● Try it:
From the listing below, extract each line containing the string "data".
________________________________________
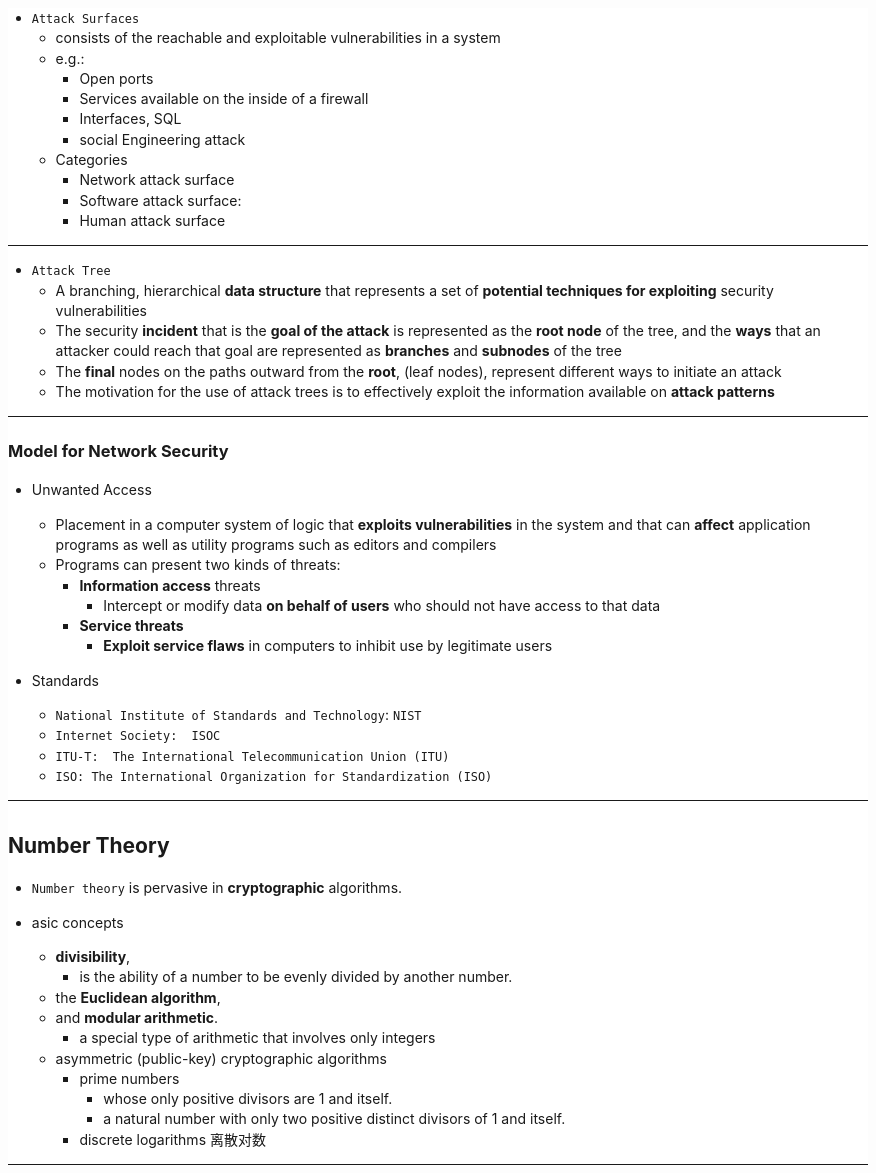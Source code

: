 
- `Attack Surfaces`
  - consists of the reachable and exploitable vulnerabilities in a system
  - e.g.:
    - Open ports
    - Services available on the inside of a firewall
    - Interfaces, SQL
    - social Engineering attack
  - Categories
    - Network attack surface
    - Software attack surface:
    - Human attack surface

---

- `Attack Tree`
  - A branching, hierarchical **data structure** that represents a set of **potential techniques for exploiting** security vulnerabilities
  - The security **incident** that is the **goal of the attack** is represented as the **root node** of the tree, and the **ways** that an attacker could reach that goal are represented as **branches** and **subnodes** of the tree
  - The **final** nodes on the paths outward from the **root**, (leaf nodes), represent different ways to initiate an attack
  - The motivation for the use of attack trees is to effectively exploit the information available on **attack patterns**

---

### Model for Network Security

- Unwanted Access

  - Placement in a computer system of logic that **exploits vulnerabilities** in the system and that can **affect** application programs as well as utility programs such as editors and compilers
  - Programs can present two kinds of threats:
    - **Information access** threats
      - Intercept or modify data **on behalf of users** who should not have access to that data
    - **Service threats**
      - **Exploit service flaws** in computers to inhibit use by legitimate users

- Standards
  - `National Institute of Standards and Technology`: `NIST`
  - `Internet Society:  ISOC `
  - `ITU-T:  The International Telecommunication Union (ITU) `
  - `ISO: The International Organization for Standardization (ISO) `

---

## Number Theory

- `Number theory` is pervasive in **cryptographic** algorithms.

- asic concepts
  - **divisibility**,
    - is the ability of a number to be evenly divided by another number.
  - the **Euclidean algorithm**,
  - and **modular arithmetic**.
    - a special type of arithmetic that involves only integers
  - asymmetric (public-key) cryptographic algorithms
    - prime numbers
      - whose only positive divisors are 1 and itself.
      - a natural number with only two positive distinct divisors of 1 and itself.
    - discrete logarithms 离散对数

---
________________________________________
● Result of the exercise:
  - A branching, hierarchical **data structure** that represents a set of **potential techniques for exploiting** security vulnerabilities
      - Intercept or modify data **on behalf of users** who should not have access to that data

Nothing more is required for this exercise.